All entries are to be copied exactly, with pictures removed.

---- INPUT FOR THIS TASK

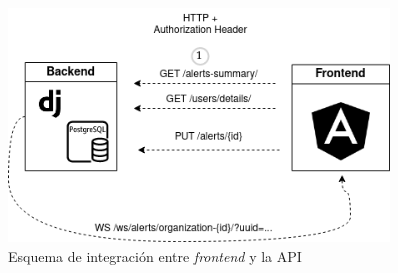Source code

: \begin{figure}[H]
	\centering
	\includegraphics[width=0.9\textwidth]{./Figures/integracion-3.png}
	\caption{Esquema de integración entre \textit{frontend} y la API}
	\label{integracion:3}
\end{figure}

--------

• [ANSWER SECTION]:
Source code

: \begin{figure}[H]
	\centering
	\includegraphics[width=0.9\textwidth]{./Figures/integracion-3.png}
	\caption{Esquema de integración entre \textit{frontend} y la API}
	\label{integracion:3}
\end{figure}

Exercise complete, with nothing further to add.